===== Extracted records
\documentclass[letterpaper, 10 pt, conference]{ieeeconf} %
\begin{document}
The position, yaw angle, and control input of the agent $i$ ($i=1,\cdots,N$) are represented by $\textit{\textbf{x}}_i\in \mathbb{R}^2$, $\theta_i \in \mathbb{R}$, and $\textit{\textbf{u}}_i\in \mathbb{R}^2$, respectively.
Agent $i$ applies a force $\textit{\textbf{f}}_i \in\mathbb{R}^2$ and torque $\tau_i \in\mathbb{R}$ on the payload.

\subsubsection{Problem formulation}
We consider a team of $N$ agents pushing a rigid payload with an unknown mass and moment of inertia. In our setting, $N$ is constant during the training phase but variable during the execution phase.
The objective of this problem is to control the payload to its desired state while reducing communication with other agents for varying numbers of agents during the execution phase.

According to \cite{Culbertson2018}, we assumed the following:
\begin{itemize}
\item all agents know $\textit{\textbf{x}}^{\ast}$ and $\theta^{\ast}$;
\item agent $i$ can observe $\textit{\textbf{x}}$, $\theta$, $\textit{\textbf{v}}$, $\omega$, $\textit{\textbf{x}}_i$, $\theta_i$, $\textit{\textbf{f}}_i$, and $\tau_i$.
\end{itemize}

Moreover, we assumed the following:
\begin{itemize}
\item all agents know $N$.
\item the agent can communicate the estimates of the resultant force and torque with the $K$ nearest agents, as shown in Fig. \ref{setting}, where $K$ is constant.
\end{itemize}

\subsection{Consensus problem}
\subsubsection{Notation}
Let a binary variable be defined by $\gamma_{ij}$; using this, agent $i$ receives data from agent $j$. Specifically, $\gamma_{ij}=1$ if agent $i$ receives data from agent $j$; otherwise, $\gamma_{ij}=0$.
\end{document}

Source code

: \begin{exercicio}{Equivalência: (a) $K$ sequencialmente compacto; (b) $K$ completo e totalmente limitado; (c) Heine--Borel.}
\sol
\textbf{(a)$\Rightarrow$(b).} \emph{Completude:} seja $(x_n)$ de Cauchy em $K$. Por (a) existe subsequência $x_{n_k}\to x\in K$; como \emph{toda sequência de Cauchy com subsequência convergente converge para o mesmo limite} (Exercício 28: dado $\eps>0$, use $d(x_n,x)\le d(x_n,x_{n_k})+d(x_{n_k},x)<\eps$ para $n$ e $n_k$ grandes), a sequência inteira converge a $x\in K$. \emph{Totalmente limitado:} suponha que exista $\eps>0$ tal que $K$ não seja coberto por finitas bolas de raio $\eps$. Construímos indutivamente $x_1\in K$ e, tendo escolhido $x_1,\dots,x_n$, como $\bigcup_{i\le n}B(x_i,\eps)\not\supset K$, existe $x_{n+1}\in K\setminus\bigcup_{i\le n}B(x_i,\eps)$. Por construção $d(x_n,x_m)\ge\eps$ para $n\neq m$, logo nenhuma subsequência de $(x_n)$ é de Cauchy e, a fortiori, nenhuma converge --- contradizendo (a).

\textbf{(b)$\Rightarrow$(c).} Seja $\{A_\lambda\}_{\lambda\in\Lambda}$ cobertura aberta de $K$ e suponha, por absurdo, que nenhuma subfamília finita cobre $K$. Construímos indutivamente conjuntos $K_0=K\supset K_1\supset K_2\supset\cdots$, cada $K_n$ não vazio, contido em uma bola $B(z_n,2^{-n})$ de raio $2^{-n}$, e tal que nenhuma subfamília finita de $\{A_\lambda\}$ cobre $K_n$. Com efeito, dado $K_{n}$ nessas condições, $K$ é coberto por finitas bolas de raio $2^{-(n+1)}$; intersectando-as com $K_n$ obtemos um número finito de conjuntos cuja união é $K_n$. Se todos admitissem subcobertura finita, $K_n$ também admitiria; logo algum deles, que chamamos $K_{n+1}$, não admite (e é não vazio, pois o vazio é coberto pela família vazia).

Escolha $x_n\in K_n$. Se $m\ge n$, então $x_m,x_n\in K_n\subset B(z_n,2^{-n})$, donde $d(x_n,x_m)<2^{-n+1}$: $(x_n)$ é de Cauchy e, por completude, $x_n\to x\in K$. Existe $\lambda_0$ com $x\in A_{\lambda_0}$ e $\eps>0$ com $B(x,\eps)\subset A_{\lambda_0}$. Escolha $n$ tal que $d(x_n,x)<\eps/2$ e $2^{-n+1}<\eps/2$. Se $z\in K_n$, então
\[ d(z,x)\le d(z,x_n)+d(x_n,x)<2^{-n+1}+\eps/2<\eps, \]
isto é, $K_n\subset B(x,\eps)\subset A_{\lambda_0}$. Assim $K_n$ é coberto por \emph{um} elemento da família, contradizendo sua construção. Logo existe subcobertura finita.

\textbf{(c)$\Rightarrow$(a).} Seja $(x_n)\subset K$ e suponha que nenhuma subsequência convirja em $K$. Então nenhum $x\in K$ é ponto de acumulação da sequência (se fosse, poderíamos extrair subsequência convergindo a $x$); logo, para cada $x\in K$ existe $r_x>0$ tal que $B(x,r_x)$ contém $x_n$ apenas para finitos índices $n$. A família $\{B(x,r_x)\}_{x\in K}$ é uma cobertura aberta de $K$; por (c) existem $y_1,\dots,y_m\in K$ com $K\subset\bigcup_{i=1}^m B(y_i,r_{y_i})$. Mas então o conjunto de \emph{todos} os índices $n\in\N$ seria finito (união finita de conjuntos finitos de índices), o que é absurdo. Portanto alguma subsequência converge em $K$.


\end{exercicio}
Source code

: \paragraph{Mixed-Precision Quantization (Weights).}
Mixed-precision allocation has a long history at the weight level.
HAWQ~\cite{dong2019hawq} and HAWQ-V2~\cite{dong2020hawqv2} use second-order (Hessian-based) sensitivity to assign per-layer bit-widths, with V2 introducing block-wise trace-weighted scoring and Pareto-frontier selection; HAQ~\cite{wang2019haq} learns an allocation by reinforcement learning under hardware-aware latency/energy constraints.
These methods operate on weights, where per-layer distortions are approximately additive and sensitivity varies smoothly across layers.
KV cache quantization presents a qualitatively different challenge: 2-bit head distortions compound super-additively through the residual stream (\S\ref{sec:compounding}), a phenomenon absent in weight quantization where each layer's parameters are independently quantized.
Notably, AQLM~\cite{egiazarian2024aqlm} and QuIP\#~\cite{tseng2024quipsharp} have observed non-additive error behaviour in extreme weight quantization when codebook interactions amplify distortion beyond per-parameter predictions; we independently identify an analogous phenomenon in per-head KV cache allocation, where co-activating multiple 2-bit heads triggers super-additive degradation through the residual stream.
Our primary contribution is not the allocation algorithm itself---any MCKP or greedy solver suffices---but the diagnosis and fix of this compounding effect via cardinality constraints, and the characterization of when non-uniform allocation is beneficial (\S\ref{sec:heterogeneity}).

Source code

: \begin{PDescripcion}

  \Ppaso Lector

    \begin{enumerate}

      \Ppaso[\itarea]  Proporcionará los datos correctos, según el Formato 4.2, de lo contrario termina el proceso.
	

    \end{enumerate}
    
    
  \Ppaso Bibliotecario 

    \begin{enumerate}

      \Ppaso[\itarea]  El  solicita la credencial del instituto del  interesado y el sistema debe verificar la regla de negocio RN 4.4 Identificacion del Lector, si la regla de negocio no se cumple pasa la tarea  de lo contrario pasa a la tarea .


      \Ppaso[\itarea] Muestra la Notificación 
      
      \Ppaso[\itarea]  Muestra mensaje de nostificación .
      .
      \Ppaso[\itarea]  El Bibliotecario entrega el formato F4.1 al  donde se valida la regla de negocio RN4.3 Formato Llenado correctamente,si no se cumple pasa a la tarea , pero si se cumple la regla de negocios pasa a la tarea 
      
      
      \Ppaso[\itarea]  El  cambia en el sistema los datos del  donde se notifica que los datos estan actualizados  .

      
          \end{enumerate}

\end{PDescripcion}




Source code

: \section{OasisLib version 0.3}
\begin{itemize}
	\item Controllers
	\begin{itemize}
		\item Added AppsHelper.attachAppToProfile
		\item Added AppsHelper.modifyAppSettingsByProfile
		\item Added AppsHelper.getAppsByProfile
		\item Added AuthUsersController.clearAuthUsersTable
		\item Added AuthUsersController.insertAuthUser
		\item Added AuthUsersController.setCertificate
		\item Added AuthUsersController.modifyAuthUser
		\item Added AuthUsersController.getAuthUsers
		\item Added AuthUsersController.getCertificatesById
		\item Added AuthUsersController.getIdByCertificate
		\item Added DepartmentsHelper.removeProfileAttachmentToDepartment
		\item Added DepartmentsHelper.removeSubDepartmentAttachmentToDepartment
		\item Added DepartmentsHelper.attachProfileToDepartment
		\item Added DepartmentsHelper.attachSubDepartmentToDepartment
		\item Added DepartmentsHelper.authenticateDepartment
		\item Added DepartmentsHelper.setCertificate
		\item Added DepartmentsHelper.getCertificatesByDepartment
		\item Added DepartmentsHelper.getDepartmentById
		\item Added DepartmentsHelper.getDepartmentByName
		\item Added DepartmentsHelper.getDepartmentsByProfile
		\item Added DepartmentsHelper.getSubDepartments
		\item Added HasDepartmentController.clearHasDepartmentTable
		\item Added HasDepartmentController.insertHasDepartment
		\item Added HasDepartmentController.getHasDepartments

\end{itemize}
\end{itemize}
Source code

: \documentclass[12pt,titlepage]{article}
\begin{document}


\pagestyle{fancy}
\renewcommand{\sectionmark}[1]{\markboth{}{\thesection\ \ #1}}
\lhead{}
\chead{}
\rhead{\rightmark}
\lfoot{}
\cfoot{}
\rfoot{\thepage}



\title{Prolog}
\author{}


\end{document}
==========
* [Prompt]: List every line from the entries above in which "assumed" appears.

* [The answer]:
According to \cite{Culbertson2018}, we assumed the following:
Moreover, we assumed the following:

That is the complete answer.